[Dataset extract]
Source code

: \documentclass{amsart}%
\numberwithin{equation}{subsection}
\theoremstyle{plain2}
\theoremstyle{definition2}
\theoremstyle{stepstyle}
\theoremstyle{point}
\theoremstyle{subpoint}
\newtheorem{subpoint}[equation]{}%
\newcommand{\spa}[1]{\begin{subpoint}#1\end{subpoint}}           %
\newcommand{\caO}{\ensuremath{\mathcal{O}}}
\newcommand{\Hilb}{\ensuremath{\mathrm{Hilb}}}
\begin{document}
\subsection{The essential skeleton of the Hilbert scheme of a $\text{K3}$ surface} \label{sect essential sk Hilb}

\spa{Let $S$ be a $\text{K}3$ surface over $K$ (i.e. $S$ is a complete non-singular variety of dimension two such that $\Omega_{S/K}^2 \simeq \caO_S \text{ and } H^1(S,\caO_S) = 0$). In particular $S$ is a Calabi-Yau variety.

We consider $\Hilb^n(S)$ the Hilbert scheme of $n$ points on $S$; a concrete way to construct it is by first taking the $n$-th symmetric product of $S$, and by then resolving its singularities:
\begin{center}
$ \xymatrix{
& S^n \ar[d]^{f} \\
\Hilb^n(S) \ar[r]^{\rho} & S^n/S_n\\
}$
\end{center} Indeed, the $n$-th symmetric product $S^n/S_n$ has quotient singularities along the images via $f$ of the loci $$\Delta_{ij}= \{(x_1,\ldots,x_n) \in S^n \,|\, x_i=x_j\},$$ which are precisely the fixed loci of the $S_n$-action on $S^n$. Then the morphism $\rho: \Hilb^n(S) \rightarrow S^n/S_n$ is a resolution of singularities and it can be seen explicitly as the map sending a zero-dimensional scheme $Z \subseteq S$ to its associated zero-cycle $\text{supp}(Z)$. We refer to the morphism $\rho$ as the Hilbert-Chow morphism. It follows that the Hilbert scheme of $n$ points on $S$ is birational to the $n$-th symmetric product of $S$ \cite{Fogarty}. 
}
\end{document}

[What to produce] Produce a faithful copy of all the material above.

[Answer box]
Source code

: \documentclass{amsart}%
\numberwithin{equation}{subsection}
\theoremstyle{plain2}
\theoremstyle{definition2}
\theoremstyle{stepstyle}
\theoremstyle{point}
\theoremstyle{subpoint}
\newtheorem{subpoint}[equation]{}%
\newcommand{\spa}[1]{\begin{subpoint}#1\end{subpoint}}           %
\newcommand{\caO}{\ensuremath{\mathcal{O}}}
\newcommand{\Hilb}{\ensuremath{\mathrm{Hilb}}}
\begin{document}
\subsection{The essential skeleton of the Hilbert scheme of a $\text{K3}$ surface} \label{sect essential sk Hilb}

\spa{Let $S$ be a $\text{K}3$ surface over $K$ (i.e. $S$ is a complete non-singular variety of dimension two such that $\Omega_{S/K}^2 \simeq \caO_S \text{ and } H^1(S,\caO_S) = 0$). In particular $S$ is a Calabi-Yau variety.

We consider $\Hilb^n(S)$ the Hilbert scheme of $n$ points on $S$; a concrete way to construct it is by first taking the $n$-th symmetric product of $S$, and by then resolving its singularities:
\begin{center}
$ \xymatrix{
& S^n \ar[d]^{f} \\
\Hilb^n(S) \ar[r]^{\rho} & S^n/S_n\\
}$
\end{center} Indeed, the $n$-th symmetric product $S^n/S_n$ has quotient singularities along the images via $f$ of the loci $$\Delta_{ij}= \{(x_1,\ldots,x_n) \in S^n \,|\, x_i=x_j\},$$ which are precisely the fixed loci of the $S_n$-action on $S^n$. Then the morphism $\rho: \Hilb^n(S) \rightarrow S^n/S_n$ is a resolution of singularities and it can be seen explicitly as the map sending a zero-dimensional scheme $Z \subseteq S$ to its associated zero-cycle $\text{supp}(Z)$. We refer to the morphism $\rho$ as the Hilbert-Chow morphism. It follows that the Hilbert scheme of $n$ points on $S$ is birational to the $n$-th symmetric product of $S$ \cite{Fogarty}. 
}
\end{document}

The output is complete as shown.